>>Steve, Soros' comments are totally and utterly self-serving. Don't be
fooled! He is doing what people who get to the top have always done:
trying to stay there by toadying to government. Exactly the same things
were said by political businessmen towards the end of the 19th century,
and the support they gave to the concept of big government led to the
wonderful results we've had for most of this century.
This is the voice of mercantilism, not capitalism. Given that
literature reflects opinion, just look at the very first thing he says,
then go to any bookshop in town and count the number of books, popular
and academic, that support laissez faire, then count the number of books
that support intervention. Get the picture?

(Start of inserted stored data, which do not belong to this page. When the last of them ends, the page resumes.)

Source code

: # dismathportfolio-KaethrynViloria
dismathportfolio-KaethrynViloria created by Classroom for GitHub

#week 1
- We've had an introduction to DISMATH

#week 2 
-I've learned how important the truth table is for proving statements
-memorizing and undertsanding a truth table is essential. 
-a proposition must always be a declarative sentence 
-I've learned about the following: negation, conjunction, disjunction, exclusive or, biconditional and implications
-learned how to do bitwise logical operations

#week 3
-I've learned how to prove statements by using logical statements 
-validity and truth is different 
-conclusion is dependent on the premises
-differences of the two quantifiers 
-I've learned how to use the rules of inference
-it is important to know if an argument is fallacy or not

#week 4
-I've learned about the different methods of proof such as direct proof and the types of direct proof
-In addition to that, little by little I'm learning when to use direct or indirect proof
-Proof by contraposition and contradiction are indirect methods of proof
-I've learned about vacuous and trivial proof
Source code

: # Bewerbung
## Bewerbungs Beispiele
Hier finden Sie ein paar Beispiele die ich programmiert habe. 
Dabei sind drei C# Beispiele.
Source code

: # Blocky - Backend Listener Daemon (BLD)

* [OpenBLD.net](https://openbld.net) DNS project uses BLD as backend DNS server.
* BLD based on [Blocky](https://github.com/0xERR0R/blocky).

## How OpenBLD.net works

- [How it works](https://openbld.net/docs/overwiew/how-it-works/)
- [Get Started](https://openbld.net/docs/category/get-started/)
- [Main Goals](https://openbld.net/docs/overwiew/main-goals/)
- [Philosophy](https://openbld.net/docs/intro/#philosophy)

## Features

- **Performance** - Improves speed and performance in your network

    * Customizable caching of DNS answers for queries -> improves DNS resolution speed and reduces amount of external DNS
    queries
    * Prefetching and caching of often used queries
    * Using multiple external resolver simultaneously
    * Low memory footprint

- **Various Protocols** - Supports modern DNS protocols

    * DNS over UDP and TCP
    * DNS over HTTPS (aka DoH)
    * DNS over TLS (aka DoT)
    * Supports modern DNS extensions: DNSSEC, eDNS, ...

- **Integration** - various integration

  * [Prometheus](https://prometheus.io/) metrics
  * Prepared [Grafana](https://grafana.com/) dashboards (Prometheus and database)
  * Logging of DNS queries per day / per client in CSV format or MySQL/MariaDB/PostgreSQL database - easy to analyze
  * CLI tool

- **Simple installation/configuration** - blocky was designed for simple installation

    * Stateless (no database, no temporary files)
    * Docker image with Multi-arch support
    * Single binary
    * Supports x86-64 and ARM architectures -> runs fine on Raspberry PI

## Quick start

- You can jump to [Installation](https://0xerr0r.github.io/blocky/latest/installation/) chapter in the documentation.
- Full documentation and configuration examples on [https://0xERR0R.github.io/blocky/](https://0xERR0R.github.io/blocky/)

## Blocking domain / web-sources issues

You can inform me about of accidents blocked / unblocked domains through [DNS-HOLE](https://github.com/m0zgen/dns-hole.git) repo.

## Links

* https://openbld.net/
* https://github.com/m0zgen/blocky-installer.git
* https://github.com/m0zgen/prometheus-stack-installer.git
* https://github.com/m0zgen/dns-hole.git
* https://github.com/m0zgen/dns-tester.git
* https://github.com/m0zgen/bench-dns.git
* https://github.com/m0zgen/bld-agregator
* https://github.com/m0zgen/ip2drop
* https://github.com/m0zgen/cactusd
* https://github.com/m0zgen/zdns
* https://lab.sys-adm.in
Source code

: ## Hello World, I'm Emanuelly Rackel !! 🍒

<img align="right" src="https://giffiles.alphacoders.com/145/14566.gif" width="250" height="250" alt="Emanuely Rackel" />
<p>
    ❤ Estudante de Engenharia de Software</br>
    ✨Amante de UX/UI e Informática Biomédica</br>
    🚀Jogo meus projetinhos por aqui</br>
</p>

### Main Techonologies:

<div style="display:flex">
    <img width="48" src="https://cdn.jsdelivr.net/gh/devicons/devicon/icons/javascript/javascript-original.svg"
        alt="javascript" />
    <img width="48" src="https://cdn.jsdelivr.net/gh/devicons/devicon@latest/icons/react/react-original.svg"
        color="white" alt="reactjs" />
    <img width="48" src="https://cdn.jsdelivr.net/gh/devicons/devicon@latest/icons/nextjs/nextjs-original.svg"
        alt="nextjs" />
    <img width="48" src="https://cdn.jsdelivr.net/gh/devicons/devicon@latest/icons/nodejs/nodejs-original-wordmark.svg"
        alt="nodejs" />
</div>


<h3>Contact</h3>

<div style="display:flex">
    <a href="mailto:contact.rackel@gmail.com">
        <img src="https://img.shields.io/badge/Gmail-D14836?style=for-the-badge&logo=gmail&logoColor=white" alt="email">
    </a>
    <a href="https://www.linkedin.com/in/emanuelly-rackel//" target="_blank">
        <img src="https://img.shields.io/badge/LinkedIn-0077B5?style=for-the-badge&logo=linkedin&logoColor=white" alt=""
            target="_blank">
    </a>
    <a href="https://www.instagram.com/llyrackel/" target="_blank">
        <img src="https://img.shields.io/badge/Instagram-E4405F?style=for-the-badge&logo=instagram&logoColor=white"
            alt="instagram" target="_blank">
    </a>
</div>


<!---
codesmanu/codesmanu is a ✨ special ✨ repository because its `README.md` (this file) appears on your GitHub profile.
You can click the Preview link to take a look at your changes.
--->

He is, quite simply, lying through his teeth. Why? He wants to make
the state more powerful because, being rich, he is in a position to
influence a powerful state to do things to his advantage, to make him
richer. It doesn't matter a damn to him what ideology the state upholds
- socialism, fascism, it's all the same, just so long as the state
becomes a more powerful instrument *in itself*. If the USA were even
more fascist than it is he would be singing a fascist song and
critiquing laissez faire from a fascist (e.g. nationalistic) point of
view and you wouldn't hear a peep about the poor and the disadvantaged.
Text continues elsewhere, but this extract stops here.